Continuity


A post-Protestant friend of mine has a particular fondness for that great Doctor of the Church, Saint Irenæus of Lyons, whose feast day is today. He occasionally quotes from the saint’s great work, Adversus Hæreses (Against Heresies), and he is particularly fond of the saying “the proper glory of God is man fully alive.”

He refers to the saint as a “pre-Roman Catholic”. He draws distinctions between the “spiritual” Church and the “hierarchical” Church, which he sees as profoundly anti-Christian.

Needless to say, I bristle at his “pre-Roman Catholic” terminology, and indeed, at the theology and reading of history that gives rise to it.

Perhaps one could refer this way to the Church prior to the Roman missions of Saints Peter and Paul, but by the time of Irenæus, that would be impossible.

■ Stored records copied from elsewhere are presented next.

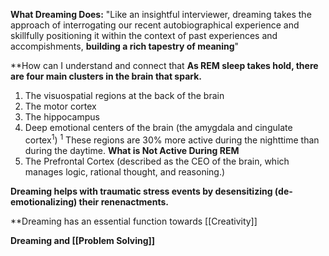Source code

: **What Dreaming Does:**
"Like an insightful interviewer, dreaming takes the approach of interrogating our recent autobiographical experience and skillfully positioning it within the context of past experiences and accompishments, **building a rich tapestry of meaning**"


**How can I understand and connect that 
**As REM sleep takes hold, there are four main clusters in the brain that spark.**
1. The visuospatial regions at the back of the brain
2. The motor cortex 
3. The hippocampus
4. Deep emotional centers of the brain (the amygdala and cingulate cortex$^{1}$)
	$^{1}$ These regions are 30% more active during the nighttime than during the daytime.
**What is Not Active During REM**
1. The Prefrontal Cortex (described as the CEO of the brain, which manages logic, rational thought, and reasoning.)

**Dreaming helps with traumatic stress events by desensitizing (de-emotionalizing) their renenactments.**

**Dreaming has an essential function towards [[Creativity]]

**Dreaming and [[Problem Solving]]**
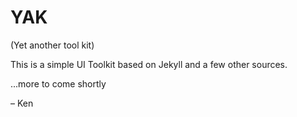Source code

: # YAK
(Yet another tool kit)

This is a simple UI Toolkit based on Jekyll and a few other sources.

...more to come shortly

– Ken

In contradiction to the claims of those who repudiate the Catholic Church with its hierarchy and tradition, the saint, who was taught the faith by Saint Polycarp, who was in his turn taught the faith by the Apostle Saint John (the beloved disciple) has this to say:

But since it would be too long to enumerate in such a volume as this the succession of all the churches, we shall confound all those who, in whatever manner, whether through self-satisfaction or vainglory, or through blindness and wicked opinion, assemble other than where it is proper, by pointing out here the successions of the bishops of the greatest and most ancient church known to all, founded and organized at Rome by the two most glorious apostles, Peter and Paul, that church which has the tradition and the faith which comes down to us after having been announced to men by the apostles.

With that church, because of its superior origin, all the churches must agree, that is, all the faithful in the whole world, and it is in her that the faithful everywhere have maintained the apostolic tradition.

(Saint Irenæus of Lyons, Adversus Hæreses 3:3:2 [A.D. 189])

Saint Irenæus died for his faith and his Church.

There is a beautiful, flowing continuity through time and spirit from Christ to Peter and the Apostles to the Fathers to the Bishops of the present day.

The spiritual Church is the hierarchical Church is the One Holy Catholic and Apostolic Church.

We stand in an uninterrupted progression of tradition and apostolic succession from Christ, through the Apostles, through the Church to the present moment of the present day.